-- Task to complete --
What you return must match the listing below exactly, minus any pictures.

........

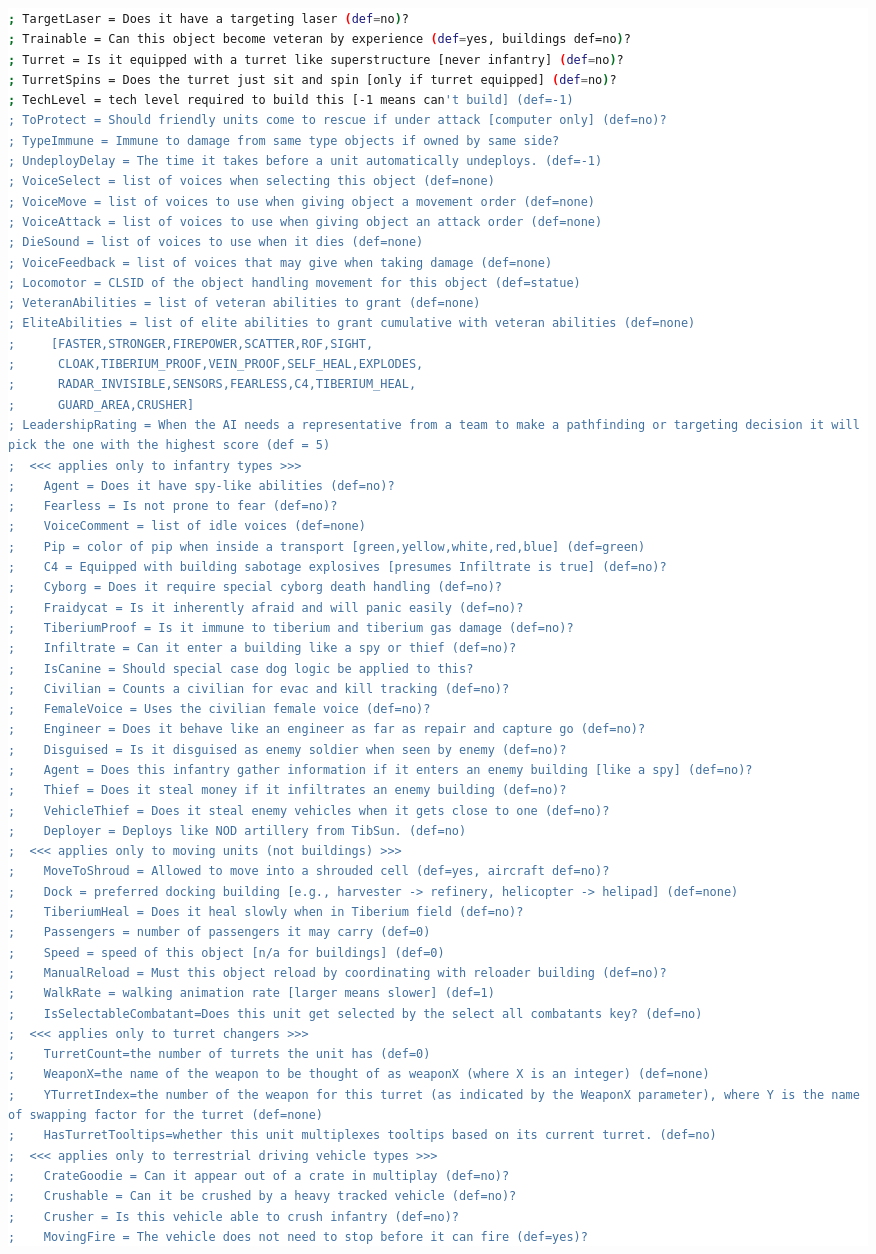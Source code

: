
 ```bash
; TargetLaser = Does it have a targeting laser (def=no)?
; Trainable = Can this object become veteran by experience (def=yes, buildings def=no)?
; Turret = Is it equipped with a turret like superstructure [never infantry] (def=no)?
; TurretSpins = Does the turret just sit and spin [only if turret equipped] (def=no)?
; TechLevel = tech level required to build this [-1 means can't build] (def=-1)
; ToProtect = Should friendly units come to rescue if under attack [computer only] (def=no)?
; TypeImmune = Immune to damage from same type objects if owned by same side?
; UndeployDelay = The time it takes before a unit automatically undeploys. (def=-1)
; VoiceSelect = list of voices when selecting this object (def=none)
; VoiceMove = list of voices to use when giving object a movement order (def=none)
; VoiceAttack = list of voices to use when giving object an attack order (def=none)
; DieSound = list of voices to use when it dies (def=none)
; VoiceFeedback = list of voices that may give when taking damage (def=none)
; Locomotor = CLSID of the object handling movement for this object (def=statue)
; VeteranAbilities = list of veteran abilities to grant (def=none)
; EliteAbilities = list of elite abilities to grant cumulative with veteran abilities (def=none)
;     [FASTER,STRONGER,FIREPOWER,SCATTER,ROF,SIGHT,
;      CLOAK,TIBERIUM_PROOF,VEIN_PROOF,SELF_HEAL,EXPLODES,
;      RADAR_INVISIBLE,SENSORS,FEARLESS,C4,TIBERIUM_HEAL,
;      GUARD_AREA,CRUSHER]
; LeadershipRating = When the AI needs a representative from a team to make a pathfinding or targeting decision it will pick the one with the highest score (def = 5)
;  <<< applies only to infantry types >>>
;    Agent = Does it have spy-like abilities (def=no)?
;    Fearless = Is not prone to fear (def=no)?
;    VoiceComment = list of idle voices (def=none)
;    Pip = color of pip when inside a transport [green,yellow,white,red,blue] (def=green)
;    C4 = Equipped with building sabotage explosives [presumes Infiltrate is true] (def=no)?
;    Cyborg = Does it require special cyborg death handling (def=no)?
;    Fraidycat = Is it inherently afraid and will panic easily (def=no)?
;    TiberiumProof = Is it immune to tiberium and tiberium gas damage (def=no)?
;    Infiltrate = Can it enter a building like a spy or thief (def=no)?
;    IsCanine = Should special case dog logic be applied to this?
;    Civilian = Counts a civilian for evac and kill tracking (def=no)?
;    FemaleVoice = Uses the civilian female voice (def=no)?
;    Engineer = Does it behave like an engineer as far as repair and capture go (def=no)?
;    Disguised = Is it disguised as enemy soldier when seen by enemy (def=no)?
;    Agent = Does this infantry gather information if it enters an enemy building [like a spy] (def=no)?
;    Thief = Does it steal money if it infiltrates an enemy building (def=no)?
;    VehicleThief = Does it steal enemy vehicles when it gets close to one (def=no)?
;    Deployer = Deploys like NOD artillery from TibSun. (def=no)
;  <<< applies only to moving units (not buildings) >>>
;    MoveToShroud = Allowed to move into a shrouded cell (def=yes, aircraft def=no)?
;    Dock = preferred docking building [e.g., harvester -> refinery, helicopter -> helipad] (def=none)
;    TiberiumHeal = Does it heal slowly when in Tiberium field (def=no)?
;    Passengers = number of passengers it may carry (def=0)
;    Speed = speed of this object [n/a for buildings] (def=0)
;    ManualReload = Must this object reload by coordinating with reloader building (def=no)?
;    WalkRate = walking animation rate [larger means slower] (def=1)
;    IsSelectableCombatant=Does this unit get selected by the select all combatants key? (def=no)
;  <<< applies only to turret changers >>>
;    TurretCount=the number of turrets the unit has (def=0)
;    WeaponX=the name of the weapon to be thought of as weaponX (where X is an integer) (def=none)
;    YTurretIndex=the number of the weapon for this turret (as indicated by the WeaponX parameter), where Y is the name of swapping factor for the turret (def=none)
;    HasTurretTooltips=whether this unit multiplexes tooltips based on its current turret. (def=no)
;  <<< applies only to terrestrial driving vehicle types >>>
;    CrateGoodie = Can it appear out of a crate in multiplay (def=no)?
;    Crushable = Can it be crushed by a heavy tracked vehicle (def=no)?
;    Crusher = Is this vehicle able to crush infantry (def=no)?
;    MovingFire = The vehicle does not need to stop before it can fire (def=yes)?
```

........

-- Response --
Source code

:
 ```bash
; TargetLaser = Does it have a targeting laser (def=no)?
; Trainable = Can this object become veteran by experience (def=yes, buildings def=no)?
; Turret = Is it equipped with a turret like superstructure [never infantry] (def=no)?
; TurretSpins = Does the turret just sit and spin [only if turret equipped] (def=no)?
; TechLevel = tech level required to build this [-1 means can't build] (def=-1)
; ToProtect = Should friendly units come to rescue if under attack [computer only] (def=no)?
; TypeImmune = Immune to damage from same type objects if owned by same side?
; UndeployDelay = The time it takes before a unit automatically undeploys. (def=-1)
; VoiceSelect = list of voices when selecting this object (def=none)
; VoiceMove = list of voices to use when giving object a movement order (def=none)
; VoiceAttack = list of voices to use when giving object an attack order (def=none)
; DieSound = list of voices to use when it dies (def=none)
; VoiceFeedback = list of voices that may give when taking damage (def=none)
; Locomotor = CLSID of the object handling movement for this object (def=statue)
; VeteranAbilities = list of veteran abilities to grant (def=none)
; EliteAbilities = list of elite abilities to grant cumulative with veteran abilities (def=none)
;     [FASTER,STRONGER,FIREPOWER,SCATTER,ROF,SIGHT,
;      CLOAK,TIBERIUM_PROOF,VEIN_PROOF,SELF_HEAL,EXPLODES,
;      RADAR_INVISIBLE,SENSORS,FEARLESS,C4,TIBERIUM_HEAL,
;      GUARD_AREA,CRUSHER]
; LeadershipRating = When the AI needs a representative from a team to make a pathfinding or targeting decision it will pick the one with the highest score (def = 5)
;  <<< applies only to infantry types >>>
;    Agent = Does it have spy-like abilities (def=no)?
;    Fearless = Is not prone to fear (def=no)?
;    VoiceComment = list of idle voices (def=none)
;    Pip = color of pip when inside a transport [green,yellow,white,red,blue] (def=green)
;    C4 = Equipped with building sabotage explosives [presumes Infiltrate is true] (def=no)?
;    Cyborg = Does it require special cyborg death handling (def=no)?
;    Fraidycat = Is it inherently afraid and will panic easily (def=no)?
;    TiberiumProof = Is it immune to tiberium and tiberium gas damage (def=no)?
;    Infiltrate = Can it enter a building like a spy or thief (def=no)?
;    IsCanine = Should special case dog logic be applied to this?
;    Civilian = Counts a civilian for evac and kill tracking (def=no)?
;    FemaleVoice = Uses the civilian female voice (def=no)?
;    Engineer = Does it behave like an engineer as far as repair and capture go (def=no)?
;    Disguised = Is it disguised as enemy soldier when seen by enemy (def=no)?
;    Agent = Does this infantry gather information if it enters an enemy building [like a spy] (def=no)?
;    Thief = Does it steal money if it infiltrates an enemy building (def=no)?
;    VehicleThief = Does it steal enemy vehicles when it gets close to one (def=no)?
;    Deployer = Deploys like NOD artillery from TibSun. (def=no)
;  <<< applies only to moving units (not buildings) >>>
;    MoveToShroud = Allowed to move into a shrouded cell (def=yes, aircraft def=no)?
;    Dock = preferred docking building [e.g., harvester -> refinery, helicopter -> helipad] (def=none)
;    TiberiumHeal = Does it heal slowly when in Tiberium field (def=no)?
;    Passengers = number of passengers it may carry (def=0)
;    Speed = speed of this object [n/a for buildings] (def=0)
;    ManualReload = Must this object reload by coordinating with reloader building (def=no)?
;    WalkRate = walking animation rate [larger means slower] (def=1)
;    IsSelectableCombatant=Does this unit get selected by the select all combatants key? (def=no)
;  <<< applies only to turret changers >>>
;    TurretCount=the number of turrets the unit has (def=0)
;    WeaponX=the name of the weapon to be thought of as weaponX (where X is an integer) (def=none)
;    YTurretIndex=the number of the weapon for this turret (as indicated by the WeaponX parameter), where Y is the name of swapping factor for the turret (def=none)
;    HasTurretTooltips=whether this unit multiplexes tooltips based on its current turret. (def=no)
;  <<< applies only to terrestrial driving vehicle types >>>
;    CrateGoodie = Can it appear out of a crate in multiplay (def=no)?
;    Crushable = Can it be crushed by a heavy tracked vehicle (def=no)?
;    Crusher = Is this vehicle able to crush infantry (def=no)?
;    MovingFire = The vehicle does not need to stop before it can fire (def=yes)?
```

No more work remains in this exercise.